Exercise objective: For this exercise, please find the lines in the entries that include the word "window" and copy them.

═════ Source data ═════

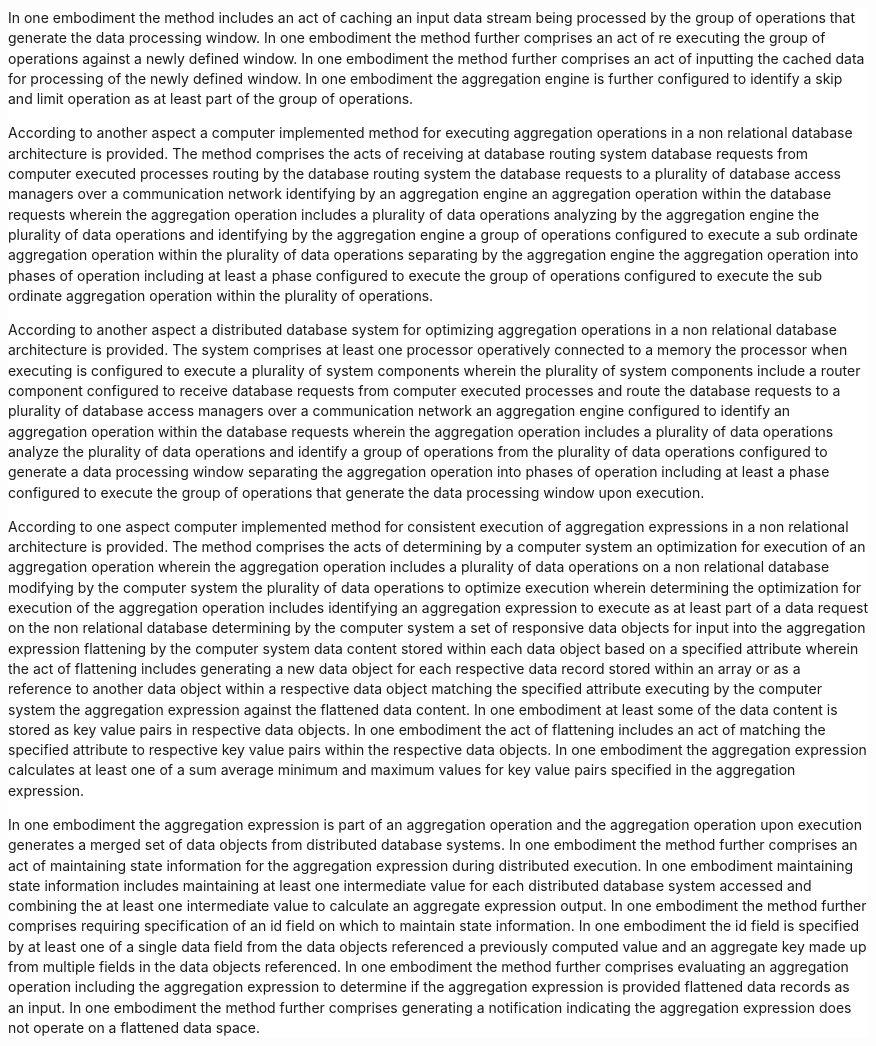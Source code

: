 In one embodiment the method includes an act of caching an input data stream being processed by the group of operations that generate the data processing window. In one embodiment the method further comprises an act of re executing the group of operations against a newly defined window. In one embodiment the method further comprises an act of inputting the cached data for processing of the newly defined window. In one embodiment the aggregation engine is further configured to identify a skip and limit operation as at least part of the group of operations.

According to another aspect a computer implemented method for executing aggregation operations in a non relational database architecture is provided. The method comprises the acts of receiving at database routing system database requests from computer executed processes routing by the database routing system the database requests to a plurality of database access managers over a communication network identifying by an aggregation engine an aggregation operation within the database requests wherein the aggregation operation includes a plurality of data operations analyzing by the aggregation engine the plurality of data operations and identifying by the aggregation engine a group of operations configured to execute a sub ordinate aggregation operation within the plurality of data operations separating by the aggregation engine the aggregation operation into phases of operation including at least a phase configured to execute the group of operations configured to execute the sub ordinate aggregation operation within the plurality of operations.

According to another aspect a distributed database system for optimizing aggregation operations in a non relational database architecture is provided. The system comprises at least one processor operatively connected to a memory the processor when executing is configured to execute a plurality of system components wherein the plurality of system components include a router component configured to receive database requests from computer executed processes and route the database requests to a plurality of database access managers over a communication network an aggregation engine configured to identify an aggregation operation within the database requests wherein the aggregation operation includes a plurality of data operations analyze the plurality of data operations and identify a group of operations from the plurality of data operations configured to generate a data processing window separating the aggregation operation into phases of operation including at least a phase configured to execute the group of operations that generate the data processing window upon execution.

According to one aspect computer implemented method for consistent execution of aggregation expressions in a non relational architecture is provided. The method comprises the acts of determining by a computer system an optimization for execution of an aggregation operation wherein the aggregation operation includes a plurality of data operations on a non relational database modifying by the computer system the plurality of data operations to optimize execution wherein determining the optimization for execution of the aggregation operation includes identifying an aggregation expression to execute as at least part of a data request on the non relational database determining by the computer system a set of responsive data objects for input into the aggregation expression flattening by the computer system data content stored within each data object based on a specified attribute wherein the act of flattening includes generating a new data object for each respective data record stored within an array or as a reference to another data object within a respective data object matching the specified attribute executing by the computer system the aggregation expression against the flattened data content. In one embodiment at least some of the data content is stored as key value pairs in respective data objects. In one embodiment the act of flattening includes an act of matching the specified attribute to respective key value pairs within the respective data objects. In one embodiment the aggregation expression calculates at least one of a sum average minimum and maximum values for key value pairs specified in the aggregation expression.

In one embodiment the aggregation expression is part of an aggregation operation and the aggregation operation upon execution generates a merged set of data objects from distributed database systems. In one embodiment the method further comprises an act of maintaining state information for the aggregation expression during distributed execution. In one embodiment maintaining state information includes maintaining at least one intermediate value for each distributed database system accessed and combining the at least one intermediate value to calculate an aggregate expression output. In one embodiment the method further comprises requiring specification of an id field on which to maintain state information. In one embodiment the id field is specified by at least one of a single data field from the data objects referenced a previously computed value and an aggregate key made up from multiple fields in the data objects referenced. In one embodiment the method further comprises evaluating an aggregation operation including the aggregation expression to determine if the aggregation expression is provided flattened data records as an input. In one embodiment the method further comprises generating a notification indicating the aggregation expression does not operate on a flattened data space.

═════

Task answer:
: In one embodiment the method includes an act of caching an input data stream being processed by the group of operations that generate the data processing window. In one embodiment the method further comprises an act of re executing the group of operations against a newly defined window. In one embodiment the method further comprises an act of inputting the cached data for processing of the newly defined window. In one embodiment the aggregation engine is further configured to identify a skip and limit operation as at least part of the group of operations.
According to another aspect a distributed database system for optimizing aggregation operations in a non relational database architecture is provided. The system comprises at least one processor operatively connected to a memory the processor when executing is configured to execute a plurality of system components wherein the plurality of system components include a router component configured to receive database requests from computer executed processes and route the database requests to a plurality of database access managers over a communication network an aggregation engine configured to identify an aggregation operation within the database requests wherein the aggregation operation includes a plurality of data operations analyze the plurality of data operations and identify a group of operations from the plurality of data operations configured to generate a data processing window separating the aggregation operation into phases of operation including at least a phase configured to execute the group of operations that generate the data processing window upon execution.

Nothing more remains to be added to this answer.